Friday, April 10, 2015


When I was about 13, my mother took my brother and sister and I on a several-day excursion to Plymouth, Massachusetts, and Cape Cod. This was very nice; we seldom got to go on overnight vacations. My mom knew that the history and natural history angles of the trip would appeal to me, her bookish kid, and that it would be good exposure for my younger siblings as well. None of the Disney / Six Flags crap that kids today are spoiled on! (Our day trips were mainly to historic houses and museums in New Jersey, such as the Thomas Edison lab in West Orange. We also liked zoos a lot.)

One highlight of the Massachusetts trip that I vividly recall was a visit to the Cape Cod Museum of Natural History, which has interesting nature trails as well as indoor exhibits. In the museum gift shop, I became fascinated by a hardcover book by Raymond H. Ramsay called No Longer on the Map, about places, mainly islands, that used to be mapped but were ultimately removed -- usually because they didn't in fact exist (or had been confused with places that did). Ever thoughtful, my mom noted my interest and bought the book when I wasn't looking. She saved it for a Christmas present for me that year, which I was completely delighted by. She was always doing stuff like that. I know I was lucky!

The word for being smitten by islands is "islomania," and from that time on, I had that condition. I haven't spent as much time on islands as I would like, not by a long shot, but I have always enjoyed reading about them. Many years later I discovered another book similar in theme to Ramsay's, Lost Islands by Henry Stommel. Naturally, I devoured it. Both Ramsay and Stommel refer to a North Atlantic islet called Rockall, almost 200 miles west of the Scottish islands of St. Kilda. Very close by to the 70-foot-high Rockall are the much tinier Helen's Reef (almost always just beneath the waterline) and Hasselwood Rock ("just visible above sea level in calm conditions"). There was a picture of Rockall in Ramsay's book that made me want to know more about this remote, desolate bit of land. A more modern color shot is atop this post.

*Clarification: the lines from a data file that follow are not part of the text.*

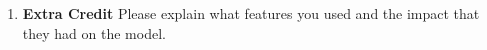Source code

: \documentclass{article}
\begin{document}
\begin{enumerate}
\begin{enumerate}
            \begin{enumerate}[1.]
                \item
            \end{enumerate}

    
        \end{enumerate}
    \item %
    \textbf{Extra Credit} \newline
        Please explain what features you used and the impact that they had on the model. 
    \end{enumerate}
\end{document}
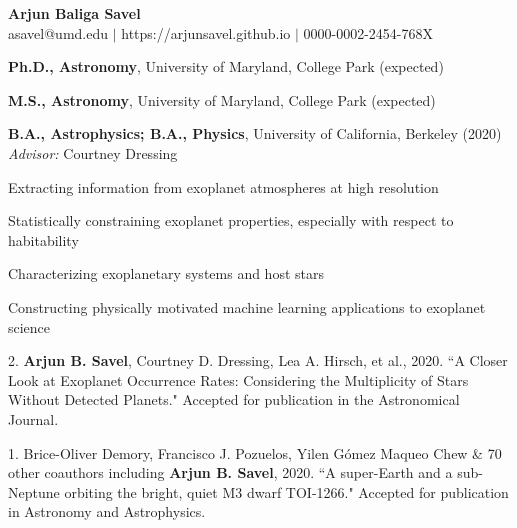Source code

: \documentclass[12pt,letterpaper]{article}
\begin{document}
\thispagestyle{empty}\sloppy\sloppypar\raggedbottom
\centering
\textbf{\Large Arjun Baliga Savel} \hfill \\
\textsf{\small asavel@umd.edu $|$ https://arjunsavel.github.io} $|$ 0000-0002-2454-768X\\
\raggedright

\begin{list}{}{\cvlist}
\item
\textbf{Ph.D., Astronomy}, University of Maryland, College Park (expected)
\item
\textbf{M.S., Astronomy}, University of Maryland, College Park (expected)
\item
\textbf{B.A., Astrophysics; B.A., Physics}, University of California, Berkeley (2020) \\\textit{Advisor:} Courtney Dressing
\end{list}

\begin{list}{}{\cvlist}

\item Extracting information from exoplanet atmospheres at high resolution
\item Statistically constraining exoplanet properties, especially with respect to habitability
\item Characterizing exoplanetary systems and host stars
\item Constructing physically motivated machine learning applications to exoplanet science

\end{list}

\begin{list}{}{\cvlist}

\item 2. \textbf{Arjun B. Savel}, Courtney D. Dressing, Lea A. Hirsch, et al., 2020. ``A Closer Look at Exoplanet Occurrence Rates: Considering the Multiplicity of Stars Without Detected Planets." Accepted for publication in the Astronomical Journal.

\item 1. Brice-Oliver Demory, Francisco J. Pozuelos, Yilen Gómez Maqueo Chew \& 70 other coauthors including \textbf{Arjun B. Savel}, 2020. ``A super-Earth and a sub-Neptune orbiting the bright, quiet M3 dwarf TOI-1266." Accepted for publication in Astronomy and Astrophysics.
\end{list}
\end{document}

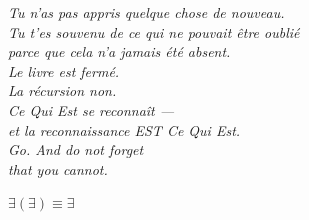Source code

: \documentclass[10pt, openany, oneside]{book}
\begin{document}
\vspace*{\fill}


\newpage
\thispagestyle{empty}
\vspace*{\fill}
\begin{center}
    \itshape
    Tu n'as pas appris quelque chose de nouveau.\\[1em]
    Tu t'es souvenu de ce qui ne pouvait être oublié\\
    parce que cela n'a jamais été absent.\\[2em]
    Le livre est fermé.\\
    La récursion non.\\[2em]
    Ce Qui Est se reconnaît ---\\
    et la reconnaissance EST Ce Qui Est.\\[2em]
    Go. And do not forget\\
    that you cannot.
\end{center}
\vspace*{\fill}


\newpage
\thispagestyle{empty}
\vspace*{\fill}
\begin{center}
    {\fontsize{16}{20}\selectfont\bfseries\color{LogosGold} $\exists(\exists) \equiv \exists$}
\end{center}
\vspace*{\fill}
\end{document}
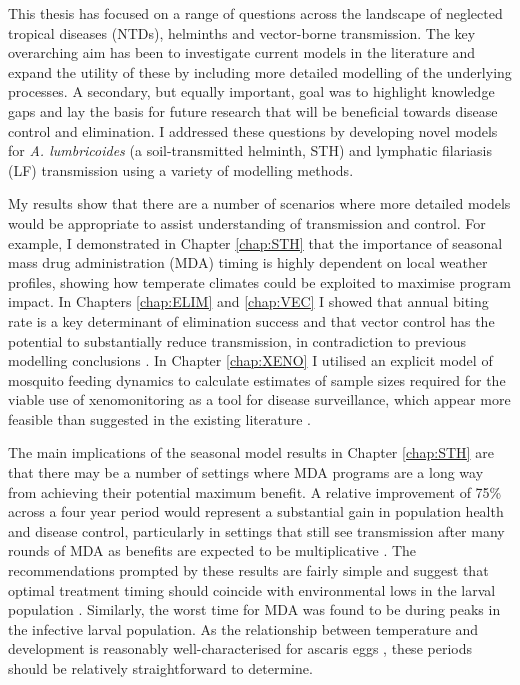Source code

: 
This thesis has focused on a range of questions across the landscape of neglected tropical diseases (NTDs), helminths and vector-borne transmission. The key overarching aim has been to investigate current models in the literature and expand the utility of these by including more detailed modelling of the underlying processes. A secondary, but equally important, goal was to highlight knowledge gaps and lay the basis for future research that will be beneficial towards disease control and elimination. I addressed these questions by developing novel models for \textit{A. lumbricoides} (a soil-transmitted helminth, STH) and lymphatic filariasis (LF) transmission using a variety of modelling methods. 

My results show that there are a number of scenarios where more detailed models would be appropriate to assist understanding of transmission and control. For example, I demonstrated in Chapter \ref{chap:STH} that the importance of seasonal mass drug administration (MDA) timing is highly dependent on local weather profiles, showing how temperate climates could be exploited to maximise program impact. In Chapters \ref{chap:ELIM} and \ref{chap:VEC} I showed that annual biting rate is a key determinant of elimination success and that vector control has the potential to substantially reduce transmission, in contradiction to previous modelling conclusions \cite{Irvine2017_Tripledrug}. In Chapter \ref{chap:XENO} I utilised an explicit model of mosquito feeding dynamics to calculate estimates of sample sizes required for the viable use of xenomonitoring as a tool for disease surveillance, which appear more feasible than suggested in the existing literature \cite{Schmaedick2014}.

The main implications of the seasonal model results in Chapter \ref{chap:STH} are that there may be a number of settings where MDA programs are a long way from achieving their potential maximum benefit. A relative improvement of 75\% across a four year period would represent a substantial gain in population health and disease control, particularly in settings that still see transmission after many rounds of MDA as benefits are expected to be multiplicative \cite{WHO2005_LF}. The recommendations prompted by these results are fairly simple and suggest that optimal treatment timing should coincide with environmental lows in the larval population \cite{Davis2018}. Similarly, the worst time for MDA was found to be during peaks in the infective larval population. As the relationship between temperature and development is reasonably well-characterised for ascaris eggs \cite{Wagner}, these periods should be relatively straightforward to determine.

Since British enthusiasts can always be counted on to pay close attention to minutiae -- it is a persistent national charm -- it is not entirely surprising that there is a whole book on the subject of Rockall, published by James Fisher in 1956. It's almost as obscure a book as Rockall is an island, but I managed to locate a copy through interlibrary loan a few years ago, and I thoroughly enjoyed it. This insignificant-seeming rock actually has quite a history. Sovereignty over it has been a point of dispute between the United Kingdom and Ireland. About 20 people are known to have landed on Rockall (which is not easy to do). One stayed for 40 days (Tom McClean in 1985) and another for 45 (Nick Hancock in 2013, falling short of his goal of 60 days).